Errada: o Modelador é competitivo, dinâmico e orientado a superar desafios, não sendo identificado pela criatividade dispersa.
- E)Implementador.
Errada: o Implementador transforma ideias em ações e é prático e disciplinado, justamente o oposto de negligenciar detalhes.
Gabarito: A
A questão trata dos papéis de equipe de Meredith Belbin, muito usados em Administração e Gestão de Pessoas. A ideia central é simples: em uma equipe, nem todo mundo trabalha do mesmo jeito, e isso é ótimo, desde que cada perfil seja aproveitado no lugar certo. A banca gosta de cobrar a função mais marcante de cada papel, em linguagem quase “de cena de teatro”. A pessoa descrita no enunciado é aquela cheia de ideias novas, criativa, original e boa para resolver problemas de forma diferente, mas que pode se perder nos detalhes práticos. Esse é exatamente o perfil da “Planta” (Plant), que costuma ser o gerador de ideias do grupo. Ela é brilhante para inovar, mas pode ser pouco ligada ao acabamento e à execução cotidiana. Em termos doutrinários, o modelo de Belbin separa os participantes segundo contribuições típicas ao trabalho em equipe, como criatividade, coordenação, execução, controle e busca de recursos.
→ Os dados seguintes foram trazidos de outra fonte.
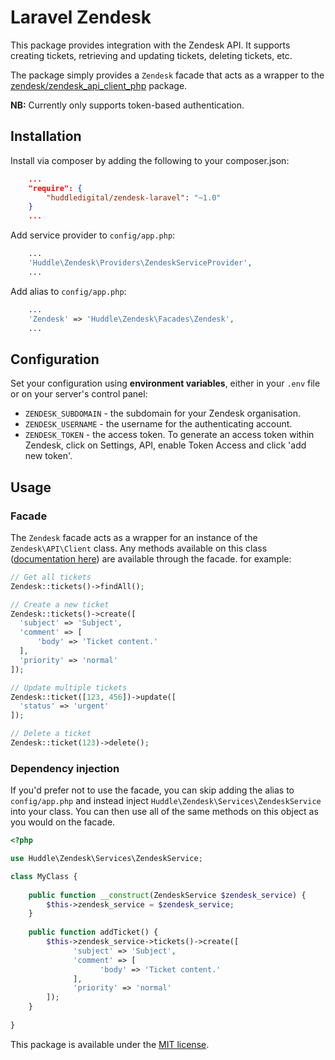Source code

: # Laravel Zendesk

This package provides integration with the Zendesk API. It supports creating tickets, retrieving and updating tickets, deleting tickets, etc.

The package simply provides a ```Zendesk``` facade that acts as a wrapper to the [zendesk/zendesk_api_client_php](https://github.com/zendesk/zendesk_api_client_php) package.

**NB:** Currently only supports token-based authentication.

## Installation

Install via composer by adding the following to your composer.json:

```json
    ...
    "require": {
        "huddledigital/zendesk-laravel": "~1.0"
    }
    ...
```

Add service provider to ```config/app.php```:

```php
    ...
    'Huddle\Zendesk\Providers\ZendeskServiceProvider',
    ...
```

Add alias to ```config/app.php```:

```php
    ...
    'Zendesk' => 'Huddle\Zendesk\Facades\Zendesk',
    ...
```

## Configuration

Set your configuration using **environment variables**, either in your ```.env``` file or on your server's control panel:

- ```ZENDESK_SUBDOMAIN``` - the subdomain for your Zendesk organisation.
- ```ZENDESK_USERNAME``` - the username for the authenticating account.
- ```ZENDESK_TOKEN``` - the access token. To generate an access token within Zendesk, click on Settings, API, enable Token Access and click 'add new token'.

## Usage

### Facade

The ```Zendesk``` facade acts as a wrapper for an instance of the ```Zendesk\API\Client``` class. Any methods available on this class ([documentation here](https://github.com/zendesk/zendesk_api_client_php#usage)) are available through the facade. for example:

```php
// Get all tickets
Zendesk::tickets()->findAll();

// Create a new ticket
Zendesk::tickets()->create([
  'subject' => 'Subject',
  'comment' => [
      'body' => 'Ticket content.'
  ],
  'priority' => 'normal'
]);

// Update multiple tickets
Zendesk::ticket([123, 456])->update([
  'status' => 'urgent'
]);

// Delete a ticket
Zendesk::ticket(123)->delete();
```

### Dependency injection

If you'd prefer not to use the facade, you can skip adding the alias to ```config/app.php``` and instead inject ```Huddle\Zendesk\Services\ZendeskService``` into your class. You can then use all of the same methods on this object as you would on the facade.

```php
<?php

use Huddle\Zendesk\Services\ZendeskService;

class MyClass {
    
    public function __construct(ZendeskService $zendesk_service) {
        $this->zendesk_service = $zendesk_service;
    }
    
    public function addTicket() {
        $this->zendesk_service->tickets()->create([
              'subject' => 'Subject',
              'comment' => [
                    'body' => 'Ticket content.'
              ],
              'priority' => 'normal'
        ]);
    }
    
}
```
        
This package is available under the [MIT license](http://opensource.org/licenses/MIT).
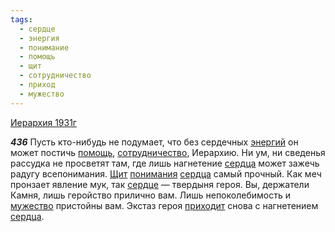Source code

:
 ```yaml
---
tags:
  - сердце
  - энергия
  - понимание
  - помощь
  - щит
  - сотрудничество
  - приход
  - мужество
---
```


[Иерархия 1931г](/agni/1931)

___436___
Пусть кто-нибудь не подумает, что без сердечных [энергий](/tag/#энергия) он может постичь [помощь](/tag/#помощь), [сотрудничество](/tag/#сотрудничество), Иерархию. Ни ум, ни сведенья рассудка не просветят там, где лишь нагнетение [сердца](/tag/#[сердце](/tag/#сердце)) может зажечь радугу всепонимания. [Щит](/tag/#щит) [понимания](/tag/#понимание) [сердца](/tag/#[сердце](/tag/#сердце)) самый прочный. Как меч пронзает явление мук, так [сердце](/tag/#сердце) — твердыня героя. Вы, держатели Камня, лишь геройство прилично вам. Лишь непоколебимость и [мужество](/tag/#мужество) пристойны вам. Экстаз героя [приходит](/tag/#приход) снова с нагнетением [сердца](/tag/#[сердце](/tag/#сердце)).   

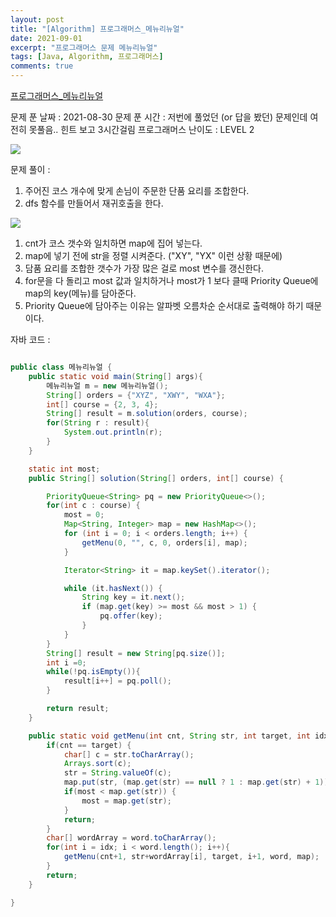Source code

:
 ```yaml
---
layout: post
title: "[Algorithm] 프로그래머스_메뉴리뉴얼"
date: 2021-09-01
excerpt: "프로그래머스 문제 메뉴리뉴얼"
tags: [Java, Algorithm, 프로그래머스]
comments: true
---
```


[프로그래머스_메뉴리뉴얼](https://programmers.co.kr/learn/courses/30/lessons/72411)

문제 푼 날짜 : 2021-08-30
문제 푼 시간 : 저번에 풀었던 (or 답을 봤던) 문제인데 여전히 못풀음.. 힌트 보고 3시간걸림
프로그래머스 난이도 : LEVEL 2

<img src ="https://eunmik.github.io/bonita.blog/assets/img/2021/0901/img1.png" />

문제 풀이 : 

1. 주어진 코스 개수에 맞게 손님이 주문한 단품 요리를 조합한다. 
2. dfs 함수를 만들어서 재귀호출을 한다. 

<img src ="https://eunmik.github.io/bonita.blog/assets/img/2021/0901/img2.png" />

1. cnt가 코스 갯수와 일치하면 map에 집어 넣는다. 
2. map에 넣기 전에 str을 정렬 시켜준다. ("XY", "YX" 이런 상황 때문에) 
3. 담품 요리를 조합한 갯수가 가장 많은 걸로 most 변수를 갱신한다. 
4. for문을 다 돌리고 most 값과 일치하거나 most가 1 보다 클때 Priority Queue에 map의 key(메뉴)를 담아준다. 
5. Priority Queue에 담아주는 이유는 알파벳 오름차순 순서대로 출력해야 하기 때문이다. 

자바 코드 : 

```java

public class 메뉴리뉴얼 {
    public static void main(String[] args){
        메뉴리뉴얼 m = new 메뉴리뉴얼();
        String[] orders = {"XYZ", "XWY", "WXA"};
        int[] course = {2, 3, 4};
        String[] result = m.solution(orders, course);
        for(String r : result){
            System.out.println(r);
        }
    }

    static int most;
    public String[] solution(String[] orders, int[] course) {

        PriorityQueue<String> pq = new PriorityQueue<>();
        for(int c : course) {
            most = 0;
            Map<String, Integer> map = new HashMap<>();
            for (int i = 0; i < orders.length; i++) {
                getMenu(0, "", c, 0, orders[i], map);
            }

            Iterator<String> it = map.keySet().iterator();

            while (it.hasNext()) {
                String key = it.next();
                if (map.get(key) >= most && most > 1) {
                    pq.offer(key);
                }
            }
        }
        String[] result = new String[pq.size()];
        int i =0;
        while(!pq.isEmpty()){
            result[i++] = pq.poll();
        }

        return result;
    }

    public static void getMenu(int cnt, String str, int target, int idx, String word, Map<String, Integer> map){
        if(cnt == target) {
            char[] c = str.toCharArray();
            Arrays.sort(c);
            str = String.valueOf(c);
            map.put(str, (map.get(str) == null ? 1 : map.get(str) + 1));
            if(most < map.get(str)) {
                most = map.get(str);
            }
            return;
        }
        char[] wordArray = word.toCharArray();
        for(int i = idx; i < word.length(); i++){
            getMenu(cnt+1, str+wordArray[i], target, i+1, word, map);
        }
        return;
    }

}
```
Não é um tema de lei, mas de teoria organizacional bastante cobrada em concursos, especialmente pela FGV. Aqui, a descrição da questão bate direto com o papel de quem pensa fora da caixa, mas às vezes esquece que a caixa precisa também ser fechada depois. Por isso, o gabarito é a alternativa A. As demais opções representam outros perfis de equipe, com foco em articulação, comunicação, liderança de tarefas ou implementação, e não no perfil criativo com pouca atenção aos detalhes.